Como consideración final, es llamativo que las demandas de los campesinos se estén abriendo paso, pese a ser cuestionadas como irresponsables, poco ajustadas a la realidad y a las exigencias económicas de un mercado impersonal. Incluso se les ha acusado de tener intenciones “politiqueras” y de estar infiltrados por los grupos subversivos, lo que ha contribuido a que los noticieros lo consideren como un fenómeno de orden público.
Frente a este panorama, primero que todo es necesario reformular la política agraria con un enfoque territorial, de conformidad con los retos derivados de los acuerdos de La Habana, con la necesidad de fortalecer la seguridad agroalimentaria y los ingresos de los pequeños y medianos productores; y con la necesidad de construir un estatuto del trabajo que garantice mayor nivel de inclusión en las relaciones laborales en el sector rural.
En segundo lugar, es necesario impulsar políticas de formalización laboral con un enfoque de género y en beneficio de las y los asalariados sin tierra, que conduzca a una amplia cobertura de seguridad social, riesgos laborales y pensión.
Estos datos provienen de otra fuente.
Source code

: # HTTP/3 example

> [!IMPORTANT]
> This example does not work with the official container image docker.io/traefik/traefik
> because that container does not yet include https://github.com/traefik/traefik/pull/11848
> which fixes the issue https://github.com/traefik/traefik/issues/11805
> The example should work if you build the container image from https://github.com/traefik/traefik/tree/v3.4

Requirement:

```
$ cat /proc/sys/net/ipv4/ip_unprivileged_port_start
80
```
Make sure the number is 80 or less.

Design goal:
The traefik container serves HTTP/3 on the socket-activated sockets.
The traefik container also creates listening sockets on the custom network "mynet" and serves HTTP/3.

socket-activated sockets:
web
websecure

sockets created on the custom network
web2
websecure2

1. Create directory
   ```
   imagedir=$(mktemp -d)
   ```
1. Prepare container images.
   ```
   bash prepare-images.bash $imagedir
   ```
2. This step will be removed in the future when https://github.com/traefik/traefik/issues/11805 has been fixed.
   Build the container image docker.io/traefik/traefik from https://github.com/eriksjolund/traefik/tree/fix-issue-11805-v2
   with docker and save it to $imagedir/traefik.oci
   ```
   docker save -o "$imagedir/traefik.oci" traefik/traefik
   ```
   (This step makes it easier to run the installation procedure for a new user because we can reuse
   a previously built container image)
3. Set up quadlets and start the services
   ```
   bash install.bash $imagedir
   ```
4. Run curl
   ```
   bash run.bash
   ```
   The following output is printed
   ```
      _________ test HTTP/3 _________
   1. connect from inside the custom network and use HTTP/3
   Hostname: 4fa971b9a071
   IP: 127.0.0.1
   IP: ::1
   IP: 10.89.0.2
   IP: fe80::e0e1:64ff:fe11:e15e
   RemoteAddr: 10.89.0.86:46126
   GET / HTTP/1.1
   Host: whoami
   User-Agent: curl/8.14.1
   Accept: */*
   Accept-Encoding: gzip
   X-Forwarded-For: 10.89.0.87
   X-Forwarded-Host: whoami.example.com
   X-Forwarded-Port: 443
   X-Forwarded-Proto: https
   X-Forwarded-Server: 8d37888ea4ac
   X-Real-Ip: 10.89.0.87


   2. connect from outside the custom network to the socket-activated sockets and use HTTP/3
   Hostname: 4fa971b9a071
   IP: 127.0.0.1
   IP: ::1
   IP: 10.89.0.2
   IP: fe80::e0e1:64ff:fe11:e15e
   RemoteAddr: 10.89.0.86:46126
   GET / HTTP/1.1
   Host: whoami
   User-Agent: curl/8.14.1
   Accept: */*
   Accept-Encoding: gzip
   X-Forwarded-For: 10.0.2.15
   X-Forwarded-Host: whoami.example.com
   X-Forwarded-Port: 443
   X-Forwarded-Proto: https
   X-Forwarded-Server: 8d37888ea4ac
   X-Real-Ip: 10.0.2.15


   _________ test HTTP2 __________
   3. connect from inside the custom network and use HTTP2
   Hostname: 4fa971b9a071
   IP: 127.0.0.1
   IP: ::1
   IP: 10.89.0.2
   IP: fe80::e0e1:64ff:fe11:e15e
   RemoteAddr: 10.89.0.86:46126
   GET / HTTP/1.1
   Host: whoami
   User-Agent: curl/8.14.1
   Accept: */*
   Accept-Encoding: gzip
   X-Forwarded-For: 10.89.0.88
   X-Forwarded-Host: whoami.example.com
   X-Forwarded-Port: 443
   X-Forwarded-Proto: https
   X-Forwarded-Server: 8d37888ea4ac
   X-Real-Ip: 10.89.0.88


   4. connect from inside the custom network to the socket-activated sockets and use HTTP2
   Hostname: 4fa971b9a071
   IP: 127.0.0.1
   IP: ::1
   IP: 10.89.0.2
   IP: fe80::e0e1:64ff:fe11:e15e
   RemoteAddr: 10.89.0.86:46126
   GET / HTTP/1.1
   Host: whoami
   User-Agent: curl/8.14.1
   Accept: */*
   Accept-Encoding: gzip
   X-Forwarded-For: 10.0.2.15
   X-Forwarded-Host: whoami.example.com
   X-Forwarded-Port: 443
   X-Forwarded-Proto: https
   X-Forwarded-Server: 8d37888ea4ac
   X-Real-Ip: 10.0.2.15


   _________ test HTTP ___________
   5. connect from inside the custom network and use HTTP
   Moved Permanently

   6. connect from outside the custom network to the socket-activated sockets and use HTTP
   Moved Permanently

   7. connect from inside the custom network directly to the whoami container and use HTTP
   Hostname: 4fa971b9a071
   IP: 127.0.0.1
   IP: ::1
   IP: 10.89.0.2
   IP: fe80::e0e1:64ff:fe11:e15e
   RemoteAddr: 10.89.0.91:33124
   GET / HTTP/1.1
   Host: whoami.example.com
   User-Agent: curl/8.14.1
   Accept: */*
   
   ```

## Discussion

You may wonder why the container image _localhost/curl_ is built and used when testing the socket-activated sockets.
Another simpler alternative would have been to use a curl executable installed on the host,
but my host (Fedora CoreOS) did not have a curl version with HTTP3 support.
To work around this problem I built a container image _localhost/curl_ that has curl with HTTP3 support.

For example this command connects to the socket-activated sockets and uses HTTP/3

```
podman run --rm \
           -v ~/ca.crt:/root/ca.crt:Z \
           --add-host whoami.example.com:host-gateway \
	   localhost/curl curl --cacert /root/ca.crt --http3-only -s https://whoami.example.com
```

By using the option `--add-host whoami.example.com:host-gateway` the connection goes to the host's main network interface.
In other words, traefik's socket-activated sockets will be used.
Y, en tercer lugar, auspiciar políticas públicas que faciliten y salvaguarden los procesos sindicales y organizativos del campesinado colombiano durante los escenarios de pos acuerdo.
Queda pues en manos del Estado colombiano garantizar el éxito del proceso de formalización y de obtención de unos mínimos de trabajo decente en provecho de los asalariados y los pequeños productores del campo. Debe asimismo crear un equipo de trabajo con la participación activa del movimiento campesino, y con las organizaciones sindicales, que evalúe los impactos económicos, sociales, culturales, ambientales y, por supuesto laborales, de la política rural nacional.